*Given data*

● ● ●

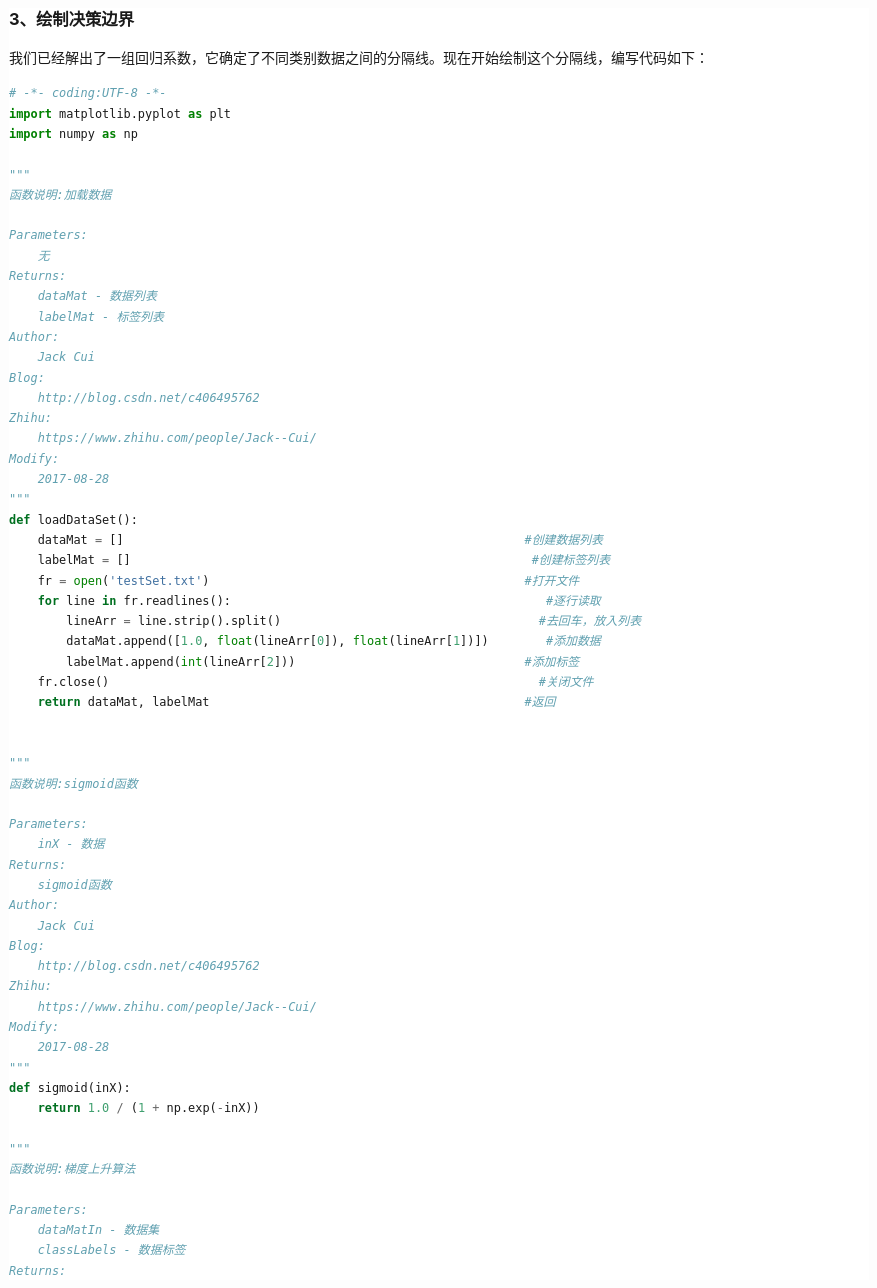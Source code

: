 ### 3、绘制决策边界

我们已经解出了一组回归系数，它确定了不同类别数据之间的分隔线。现在开始绘制这个分隔线，编写代码如下：

```python
# -*- coding:UTF-8 -*-
import matplotlib.pyplot as plt
import numpy as np

"""
函数说明:加载数据

Parameters:
    无
Returns:
    dataMat - 数据列表
    labelMat - 标签列表
Author:
    Jack Cui
Blog:
    http://blog.csdn.net/c406495762
Zhihu:
    https://www.zhihu.com/people/Jack--Cui/
Modify:
    2017-08-28
"""
def loadDataSet():
    dataMat = []                                                        #创建数据列表
    labelMat = []                                                        #创建标签列表
    fr = open('testSet.txt')                                            #打开文件   
    for line in fr.readlines():                                            #逐行读取
        lineArr = line.strip().split()                                    #去回车，放入列表
        dataMat.append([1.0, float(lineArr[0]), float(lineArr[1])])        #添加数据
        labelMat.append(int(lineArr[2]))                                #添加标签
    fr.close()                                                            #关闭文件
    return dataMat, labelMat                                            #返回


"""
函数说明:sigmoid函数

Parameters:
    inX - 数据
Returns:
    sigmoid函数
Author:
    Jack Cui
Blog:
    http://blog.csdn.net/c406495762
Zhihu:
    https://www.zhihu.com/people/Jack--Cui/
Modify:
    2017-08-28
"""
def sigmoid(inX):
    return 1.0 / (1 + np.exp(-inX))

"""
函数说明:梯度上升算法

Parameters:
    dataMatIn - 数据集
    classLabels - 数据标签
Returns:
```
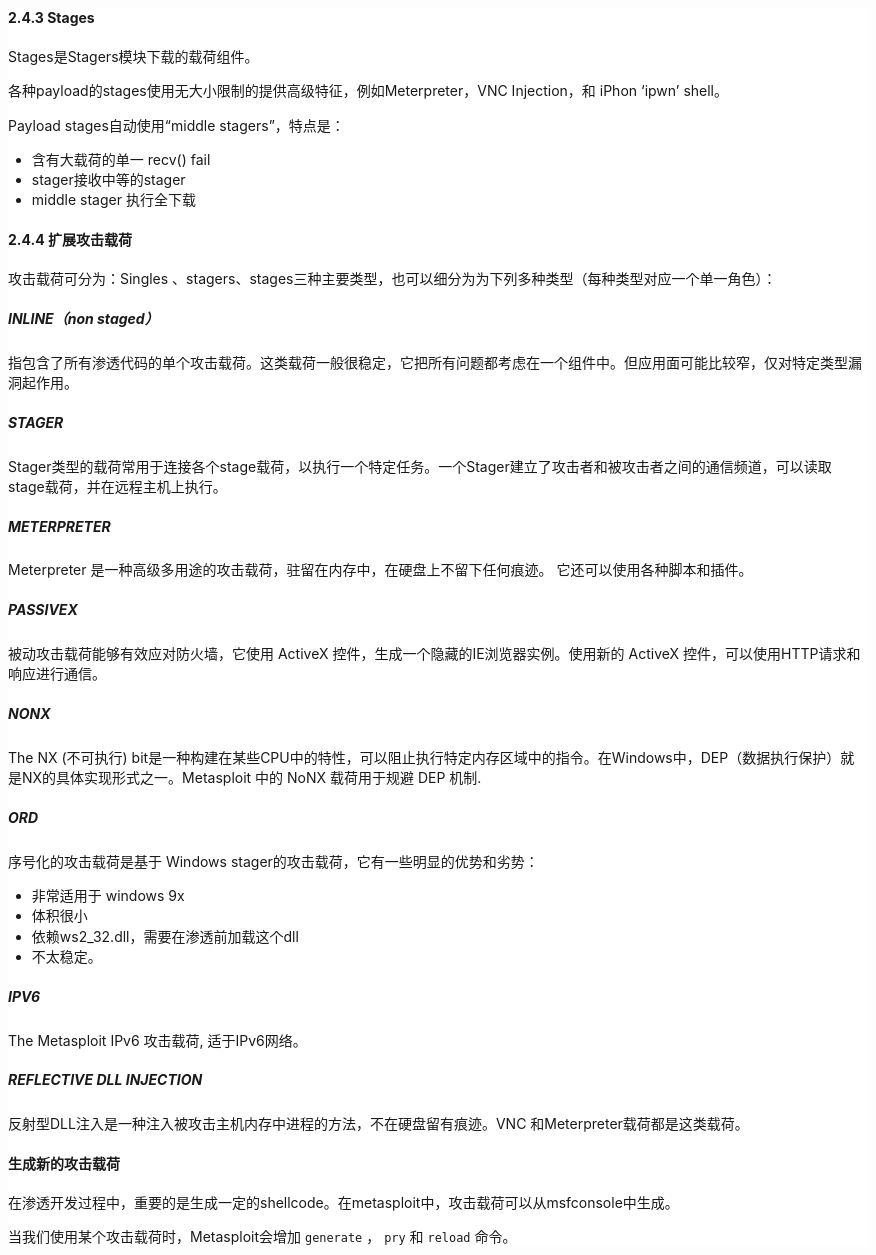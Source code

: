 #### 2.4.3 Stages

Stages是Stagers模块下载的载荷组件。

各种payload的stages使用无大小限制的提供高级特征，例如Meterpreter，VNC Injection，和 iPhon ‘ipwn’ shell。

Payload stages自动使用“middle stagers”，特点是：
- 含有大载荷的单一 recv() fail
- stager接收中等的stager
- middle stager 执行全下载


#### 2.4.4 扩展攻击载荷

攻击载荷可分为：Singles 、stagers、stages三种主要类型，也可以细分为为下列多种类型（每种类型对应一个单一角色）：

##### INLINE（non staged）

指包含了所有渗透代码的单个攻击载荷。这类载荷一般很稳定，它把所有问题都考虑在一个组件中。但应用面可能比较窄，仅对特定类型漏洞起作用。

##### STAGER

Stager类型的载荷常用于连接各个stage载荷，以执行一个特定任务。一个Stager建立了攻击者和被攻击者之间的通信频道，可以读取stage载荷，并在远程主机上执行。

##### METERPRETER

Meterpreter 是一种高级多用途的攻击载荷，驻留在内存中，在硬盘上不留下任何痕迹。 它还可以使用各种脚本和插件。

##### PASSIVEX

被动攻击载荷能够有效应对防火墙，它使用 ActiveX 控件，生成一个隐藏的IE浏览器实例。使用新的 ActiveX 控件，可以使用HTTP请求和响应进行通信。

##### NONX


The NX (不可执行) bit是一种构建在某些CPU中的特性，可以阻止执行特定内存区域中的指令。在Windows中，DEP（数据执行保护）就是NX的具体实现形式之一。Metasploit 中的 NoNX 载荷用于规避 DEP 机制.

##### ORD

序号化的攻击载荷是基于 Windows stager的攻击载荷，它有一些明显的优势和劣势：
- 非常适用于 windows 9x
- 体积很小
- 依赖ws2_32.dll，需要在渗透前加载这个dll
- 不太稳定。

##### IPV6

The Metasploit IPv6 攻击载荷, 适于IPv6网络。

##### REFLECTIVE DLL INJECTION

反射型DLL注入是一种注入被攻击主机内存中进程的方法，不在硬盘留有痕迹。VNC 和Meterpreter载荷都是这类载荷。


#### 生成新的攻击载荷

在渗透开发过程中，重要的是生成一定的shellcode。在metasploit中，攻击载荷可以从msfconsole中生成。

当我们使用某个攻击载荷时，Metasploit会增加 ```generate``` ， ```pry``` 和 ```reload``` 命令。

● ● ●

*Task objective*
Please go line by line through the records above, copying each one that holds the string "函数说明".

*Response*
函数说明:加载数据
函数说明:sigmoid函数
函数说明:梯度上升算法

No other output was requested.